As one can see from the obtained results (see Equations (35) and (36)), in the case of a dilute solution of linear or ring polymers immersed in a solution of small colloidal particles (or nano-particles) with radius $R\ll z_s,R_x$ and the wall with the surface at the Dirichlet b.c., the respective depletion force becomes attractive. This result assumes that linear, as well as ring polymers tend to escape from the space between a small particle and the wall with the surface at the Dirichlet b.c., and this leads to an unbalanced pressure from the outside and the attraction between a small colloidal particle (or nano-particle) and the wall.

We obtained the dimensionless depletion interaction potentials, as well as the dimensionless depletion forces for the case of a dilute solution of star polymers with $f=4$ arms immersed in a slit geometry of two parallel walls with repulsive surfaces and with one repulsive and the other inert surface. The obtained results (see Figure 5a,b) indicate that the depletion force in both cases for a dilute solution of star polymers is attractive, but bigger than the respective forces for linear and ring polymer chains in the case of two repulsive surfaces. It should be mentioned that the depletion force in the case of one repulsive and the other inert surface is smaller than in the case of two repulsive surfaces and demonstrates the opposite behavior in the case of a dilute solution of ring polymer chains in confined geometries of two parallel walls with mixed surfaces.

The obtained results indicate that a dilute solution of ring and star polymer chains can be used for the production of new functional materials because the behavior of these solutions depends on the topology of polymers, as well as on the nature and geometry of confined surfaces. These properties can find wide application in nanotechnology, as well as in biotechnology for drug and gene transmission.
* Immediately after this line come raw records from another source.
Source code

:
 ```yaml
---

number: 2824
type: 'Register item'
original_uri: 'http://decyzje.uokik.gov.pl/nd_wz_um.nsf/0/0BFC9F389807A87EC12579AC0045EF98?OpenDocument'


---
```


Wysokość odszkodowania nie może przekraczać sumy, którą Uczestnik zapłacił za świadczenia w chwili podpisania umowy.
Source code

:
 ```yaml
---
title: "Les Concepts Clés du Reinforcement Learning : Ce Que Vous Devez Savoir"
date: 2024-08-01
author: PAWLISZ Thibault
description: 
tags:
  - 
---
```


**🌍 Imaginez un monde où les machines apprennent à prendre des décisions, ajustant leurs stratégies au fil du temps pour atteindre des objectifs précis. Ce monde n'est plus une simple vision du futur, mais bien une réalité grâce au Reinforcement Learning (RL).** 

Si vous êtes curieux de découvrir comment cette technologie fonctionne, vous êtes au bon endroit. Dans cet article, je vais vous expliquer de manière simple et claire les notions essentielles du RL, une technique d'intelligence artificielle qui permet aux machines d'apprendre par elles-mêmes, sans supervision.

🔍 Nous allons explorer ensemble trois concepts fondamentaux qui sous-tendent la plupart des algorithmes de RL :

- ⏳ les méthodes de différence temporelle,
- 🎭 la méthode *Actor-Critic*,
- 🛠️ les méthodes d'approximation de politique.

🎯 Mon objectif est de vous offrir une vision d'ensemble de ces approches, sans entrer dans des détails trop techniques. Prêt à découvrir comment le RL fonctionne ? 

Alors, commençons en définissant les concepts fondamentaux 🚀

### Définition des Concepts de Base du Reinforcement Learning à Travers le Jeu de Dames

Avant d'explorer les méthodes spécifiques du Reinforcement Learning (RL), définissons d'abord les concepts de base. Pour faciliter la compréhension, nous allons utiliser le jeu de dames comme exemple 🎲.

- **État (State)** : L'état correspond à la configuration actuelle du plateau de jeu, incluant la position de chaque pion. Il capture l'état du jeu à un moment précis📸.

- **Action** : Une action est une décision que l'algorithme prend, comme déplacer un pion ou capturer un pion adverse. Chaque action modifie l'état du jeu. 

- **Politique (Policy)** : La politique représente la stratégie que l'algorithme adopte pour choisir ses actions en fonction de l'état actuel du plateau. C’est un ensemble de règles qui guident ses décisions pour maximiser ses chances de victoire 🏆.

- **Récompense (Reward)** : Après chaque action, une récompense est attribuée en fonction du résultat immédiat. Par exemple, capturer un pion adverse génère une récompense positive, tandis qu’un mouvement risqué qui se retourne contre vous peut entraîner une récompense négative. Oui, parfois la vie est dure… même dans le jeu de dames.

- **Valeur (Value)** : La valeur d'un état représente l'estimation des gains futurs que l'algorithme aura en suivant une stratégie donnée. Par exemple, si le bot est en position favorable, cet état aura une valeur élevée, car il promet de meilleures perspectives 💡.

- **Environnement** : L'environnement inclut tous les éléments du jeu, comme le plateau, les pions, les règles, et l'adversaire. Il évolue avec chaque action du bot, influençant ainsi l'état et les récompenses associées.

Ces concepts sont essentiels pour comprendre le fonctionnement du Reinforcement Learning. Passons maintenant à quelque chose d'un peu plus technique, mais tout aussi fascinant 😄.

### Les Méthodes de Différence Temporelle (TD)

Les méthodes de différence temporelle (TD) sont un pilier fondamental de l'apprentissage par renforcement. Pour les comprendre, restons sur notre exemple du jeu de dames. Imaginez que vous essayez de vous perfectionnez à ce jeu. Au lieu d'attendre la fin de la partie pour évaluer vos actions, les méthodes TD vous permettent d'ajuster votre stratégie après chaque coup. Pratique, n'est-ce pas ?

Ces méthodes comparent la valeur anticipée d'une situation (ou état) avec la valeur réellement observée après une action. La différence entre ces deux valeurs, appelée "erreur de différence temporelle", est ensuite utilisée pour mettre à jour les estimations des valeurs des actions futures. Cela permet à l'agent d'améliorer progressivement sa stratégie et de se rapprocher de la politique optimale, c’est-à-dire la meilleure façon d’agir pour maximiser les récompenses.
We observe that in a narrow slit, ring polymers behave similarly to linear polymers, and this allows us to understand the process of the transmission of DNA from $\lambda$-bacteriophages to E. coli bacterial cells. In a wide slit region, the behavior of ring polymers depends on the complexity of the topological structure, and in the case of mixed walls with different adsorbing or repelling properties with respect to polymers, we observe that such polymers start to adsorb on the attractive surface; this leads to the repulsive forces and, as a consequence, to the destruction of the bacterial cell.